◆ **DIRECTIONS**: Copy all lines holding the word "pkmer" from the entries.

◆ **THE RECORDS**:

++++++++++++++++++++

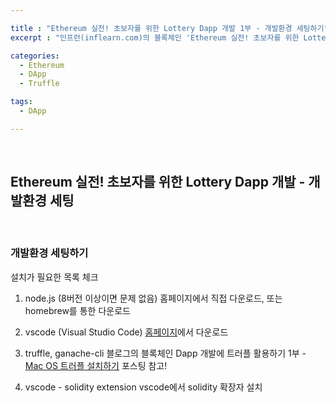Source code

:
 ```yaml
---

title : "Ethereum 실전! 초보자를 위한 Lottery Dapp 개발 1부 - 개발환경 세팅하기"
excerpt : "인프런(inflearn.com)의 블록체인 'Ethereum 실전! 초보자를 위한 Lottery Dapp 개발' 강의를 수강하며 정리한 포스팅. Truffle project 세팅부터 Lottery 개발, UI 까지의 과정을 포함한다."

categories:
  - Ethereum
  - DApp
  - Truffle

tags:
  - DApp

---
```


<br/>

Ethereum 실전! 초보자를 위한 Lottery Dapp 개발 - 개발환경 세팅
-------------------

<br/>

### 개발환경 세팅하기

설치가 필요한 목록 체크

1. node.js (8버전 이상이면 문제 없음)
홈페이지에서 직접 다운로드, 또는 homebrew를 통한 다운로드

2. vscode (Visual Studio Code)
[홈페이지](https://code.visualstudio.com/)에서 다운로드

3. truffle, ganache-cli
블로그의 블록체인 Dapp 개발에 트러플 활용하기 1부 - [Mac OS 트러플 설치하기](https://chaenchaen-dev.github.io/truffle/blockchain/react/dapp/Dapp-Truffle-blockchain-basic-1/) 포스팅 참고!

4. vscode - solidity extension
vscode에서 solidity 확장자 설치
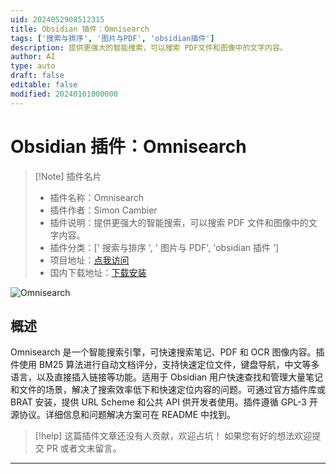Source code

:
 ```yaml
---
uid: 2024052908512315
title: Obsidian 插件：Omnisearch
tags: ['搜索与排序', '图片与PDF', 'obsidian插件']
description: 提供更强大的智能搜索，可以搜索 PDF文件和图像中的文字内容。
author: AI
type: auto
draft: false
editable: false
modified: 20240101000000
---
```


# Obsidian 插件：Omnisearch

> [!Note] 插件名片
> - 插件名称：Omnisearch
> - 插件作者：Simon Cambier
> - 插件说明：提供更强大的智能搜索，可以搜索 PDF 文件和图像中的文字内容。
> - 插件分类：[' 搜索与排序 ', ' 图片与 PDF', 'obsidian 插件 ']
> - 项目地址：[点我访问](https://github.com/scambier/obsidian-omnisearch)
> - 国内下载地址：[下载安装](https://pkmer.cn/products/plugin/pluginMarket/?omnisearch)

![Omnisearch](https://cdn.pkmer.cn/covers/omnisearch.png!pkmer)

## 概述

Omnisearch 是一个智能搜索引擎，可快速搜索笔记、PDF 和 OCR 图像内容。插件使用 BM25 算法进行自动文档评分，支持快速定位文件，键盘导航，中文等多语言，以及直接插入链接等功能。适用于 Obsidian 用户快速查找和管理大量笔记和文件的场景，解决了搜索效率低下和快速定位内容的问题。可通过官方插件库或 BRAT 安装，提供 URL Scheme 和公共 API 供开发者使用。插件遵循 GPL-3 开源协议。详细信息和问题解决方案可在 README 中找到。

> [!help]
> 这篇插件文章还没有人贡献，欢迎占坑！
> 如果您有好的想法欢迎提交 PR 或者文末留言。

---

++++++++++++++++++++

◆ **TASK ANSWER**:
> - 国内下载地址：[下载安装](https://pkmer.cn/products/plugin/pluginMarket/?omnisearch)
![Omnisearch](https://cdn.pkmer.cn/covers/omnisearch.png!pkmer)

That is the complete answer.